Jego zdaniem, enoturystyka, czyli podróże winiarskie, to kolejny sposób na promocję miasta.
– Już nie tylko sady jabłoniowe, ale także winnice stają się marką kojarzoną z naszym regionem. Dziś mamy gości z całego kraju, co jest szczególnie ważne jesienią, kiedy szczyt sezony turystycznego mamy za sobą – podkreśla.
Winiarze oceniają, że tegoroczna winorośl dała dobre plony. Mateusz Paciura, prezes Sandomierskiego Stowarzyszenia Winiarzy mówi, że pomimo deszczy w lipcu i sierpniu, wrześniowe słońce pozwoliło na zamknięcie sezonu w dobrych warunkach.

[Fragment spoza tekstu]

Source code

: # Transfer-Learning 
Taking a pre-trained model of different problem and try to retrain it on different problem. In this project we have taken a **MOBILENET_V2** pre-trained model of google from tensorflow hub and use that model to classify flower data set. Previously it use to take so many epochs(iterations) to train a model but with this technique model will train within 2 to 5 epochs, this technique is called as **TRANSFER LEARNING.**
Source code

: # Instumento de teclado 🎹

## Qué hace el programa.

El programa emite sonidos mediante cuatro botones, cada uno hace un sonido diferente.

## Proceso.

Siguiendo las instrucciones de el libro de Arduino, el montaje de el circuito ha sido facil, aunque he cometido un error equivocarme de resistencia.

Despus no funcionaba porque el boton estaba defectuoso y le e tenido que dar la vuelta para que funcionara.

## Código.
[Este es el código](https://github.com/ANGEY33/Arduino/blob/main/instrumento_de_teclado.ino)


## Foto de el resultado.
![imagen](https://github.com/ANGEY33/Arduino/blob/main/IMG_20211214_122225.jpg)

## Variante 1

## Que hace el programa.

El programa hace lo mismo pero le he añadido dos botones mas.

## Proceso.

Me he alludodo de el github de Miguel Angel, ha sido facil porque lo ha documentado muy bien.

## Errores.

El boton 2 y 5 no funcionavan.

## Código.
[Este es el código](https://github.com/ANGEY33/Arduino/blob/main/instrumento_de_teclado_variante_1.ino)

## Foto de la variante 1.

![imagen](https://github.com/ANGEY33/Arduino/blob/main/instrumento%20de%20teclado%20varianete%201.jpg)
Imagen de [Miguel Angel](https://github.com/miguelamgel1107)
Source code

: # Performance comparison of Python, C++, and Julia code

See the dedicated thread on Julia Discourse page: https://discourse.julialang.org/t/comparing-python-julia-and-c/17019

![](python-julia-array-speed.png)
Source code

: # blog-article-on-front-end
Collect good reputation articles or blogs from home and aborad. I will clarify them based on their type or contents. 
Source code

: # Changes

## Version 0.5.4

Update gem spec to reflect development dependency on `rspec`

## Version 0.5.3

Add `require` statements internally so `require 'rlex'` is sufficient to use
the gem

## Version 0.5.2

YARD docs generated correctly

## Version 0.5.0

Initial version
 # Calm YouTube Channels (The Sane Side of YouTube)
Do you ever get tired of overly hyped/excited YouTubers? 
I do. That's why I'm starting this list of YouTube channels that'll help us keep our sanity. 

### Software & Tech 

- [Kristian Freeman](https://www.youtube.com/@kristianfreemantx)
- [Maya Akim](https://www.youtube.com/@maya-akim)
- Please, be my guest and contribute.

– Sandomierszczyzna ma wyjątkowy mikroklimat, który od setek lat pozwalał na uprawę roślin ciepłolubnych. Winorośl uprawiana jest tu od przynajmniej ośmiu stuleci, a my odtwarzamy te tradycje. Uprawa winorośli pozwala na dywersyfikację w rolnictwie. Już nie tylko jabłka, ale także winnice stają się ośrodkami pracy w gospodarstwach – zaznacza.
W Sandomierzu prezentuje się 12 winnic, w tym trzy z Podkarpacia. W niedzielę (19 listopada) odbędzie się dzień otwartych winnic na Sandomierskim Szlaku Winiarskim.